Hij werd geboren als jongste zoon in een gezin van tien. Twee van zijn broers werden ook jazzmusici: Hank speelde piano en Thad trompet.
In de jaren veertig begon zijn carrière. Hij werkte in het kader van het door het leger opgezette programma Operation Happiness en werkte korte tijd in Detroit. In 1955 probeerde hij bij het ensemble van Benny Goodman te komen, maar een auditie had geen succes. Jones vertrok naar New York en kreeg een plek bij de band van Charles Mingus. Met Jones bracht deze band de plaat J is for Jazz uit.
In 1960 trad Jones toe tot het legendarische John Coltrane Quartet, dat de jazz een geheel nieuwe impuls gaf. Zij vernieuwden de jazz in dezelfde mate als Louis Armstrong en Charlie Parker gedaan hadden. Toch kwam het in 1966 tot een breuk. Jones kon zich niet langer vinden in de richting die Coltrane op wilde en hij verschilde van mening over de drumstijl die de tweede drummer van het John Coltrane Quartet, Rashied Ali voorstond.

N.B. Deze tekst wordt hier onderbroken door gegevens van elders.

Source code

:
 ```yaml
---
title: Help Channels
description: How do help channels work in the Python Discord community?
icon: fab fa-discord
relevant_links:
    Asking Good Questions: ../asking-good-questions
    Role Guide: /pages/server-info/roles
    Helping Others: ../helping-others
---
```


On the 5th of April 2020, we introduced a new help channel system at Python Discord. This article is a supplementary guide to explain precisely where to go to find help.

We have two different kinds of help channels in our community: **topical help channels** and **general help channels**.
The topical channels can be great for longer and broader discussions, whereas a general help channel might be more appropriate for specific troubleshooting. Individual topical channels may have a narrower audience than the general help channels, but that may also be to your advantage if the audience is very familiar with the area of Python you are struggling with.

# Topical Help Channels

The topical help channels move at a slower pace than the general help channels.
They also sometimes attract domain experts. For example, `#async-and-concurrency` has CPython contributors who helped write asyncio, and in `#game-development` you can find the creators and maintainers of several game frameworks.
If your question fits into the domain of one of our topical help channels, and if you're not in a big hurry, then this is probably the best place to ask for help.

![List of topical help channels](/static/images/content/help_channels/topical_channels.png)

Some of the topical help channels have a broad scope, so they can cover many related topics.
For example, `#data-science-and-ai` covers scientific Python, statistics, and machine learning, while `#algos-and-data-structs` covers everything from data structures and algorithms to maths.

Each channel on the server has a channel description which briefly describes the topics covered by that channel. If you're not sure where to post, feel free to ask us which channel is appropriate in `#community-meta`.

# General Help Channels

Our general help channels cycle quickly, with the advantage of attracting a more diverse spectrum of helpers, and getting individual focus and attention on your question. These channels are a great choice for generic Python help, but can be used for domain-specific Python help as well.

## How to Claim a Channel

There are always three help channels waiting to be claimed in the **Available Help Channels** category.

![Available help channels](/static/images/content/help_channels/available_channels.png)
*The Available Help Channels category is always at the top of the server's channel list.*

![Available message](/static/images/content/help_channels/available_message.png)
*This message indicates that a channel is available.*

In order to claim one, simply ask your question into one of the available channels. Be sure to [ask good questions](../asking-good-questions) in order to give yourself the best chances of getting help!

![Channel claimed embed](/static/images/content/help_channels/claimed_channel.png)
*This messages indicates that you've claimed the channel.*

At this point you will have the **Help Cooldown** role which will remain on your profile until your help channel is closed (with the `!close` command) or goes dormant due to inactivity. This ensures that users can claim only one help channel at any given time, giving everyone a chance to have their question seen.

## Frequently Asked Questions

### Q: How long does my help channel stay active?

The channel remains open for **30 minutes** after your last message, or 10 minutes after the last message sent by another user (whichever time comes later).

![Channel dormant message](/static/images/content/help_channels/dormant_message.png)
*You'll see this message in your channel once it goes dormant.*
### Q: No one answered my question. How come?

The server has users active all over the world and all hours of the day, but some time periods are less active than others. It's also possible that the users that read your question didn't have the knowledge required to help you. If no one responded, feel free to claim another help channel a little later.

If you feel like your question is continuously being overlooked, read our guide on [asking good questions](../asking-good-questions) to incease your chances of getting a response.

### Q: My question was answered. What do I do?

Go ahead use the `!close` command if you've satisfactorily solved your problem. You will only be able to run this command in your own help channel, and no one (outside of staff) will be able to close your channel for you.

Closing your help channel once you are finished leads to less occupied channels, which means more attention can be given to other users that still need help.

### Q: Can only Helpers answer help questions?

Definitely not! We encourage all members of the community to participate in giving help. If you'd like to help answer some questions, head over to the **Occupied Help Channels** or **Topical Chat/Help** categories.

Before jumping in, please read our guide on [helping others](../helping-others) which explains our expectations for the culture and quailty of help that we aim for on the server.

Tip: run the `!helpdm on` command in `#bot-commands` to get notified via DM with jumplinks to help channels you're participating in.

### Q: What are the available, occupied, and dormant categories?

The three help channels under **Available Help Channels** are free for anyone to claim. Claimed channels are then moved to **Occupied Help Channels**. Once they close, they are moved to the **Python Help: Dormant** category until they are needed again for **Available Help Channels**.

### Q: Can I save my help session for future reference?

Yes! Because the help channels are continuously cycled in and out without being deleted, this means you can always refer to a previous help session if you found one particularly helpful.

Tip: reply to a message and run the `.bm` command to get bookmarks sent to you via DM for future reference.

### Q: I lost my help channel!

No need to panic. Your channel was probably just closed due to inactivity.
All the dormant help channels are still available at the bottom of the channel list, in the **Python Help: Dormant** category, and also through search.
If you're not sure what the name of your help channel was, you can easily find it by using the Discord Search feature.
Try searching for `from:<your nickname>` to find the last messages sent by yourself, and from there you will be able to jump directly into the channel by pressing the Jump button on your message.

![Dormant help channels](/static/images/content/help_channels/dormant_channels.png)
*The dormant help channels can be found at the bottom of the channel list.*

Na zijn vertrek bij Coltrane speelde Jones bij Duke Ellington en vormde uiteindelijk zijn eigen band Jazz Machine. Met zijn complexe, polyritmische stijl zorgde hij er mede voor dat het slagwerk een volwaardige rol kreeg in het jazzensemble en dus niet langer een voornamelijk dienende functie vervulde. Time Magazine riep hem uit tot “the worlds greatest rhythmic drummer”, 'de grootste ritmische drummer van de wereld'.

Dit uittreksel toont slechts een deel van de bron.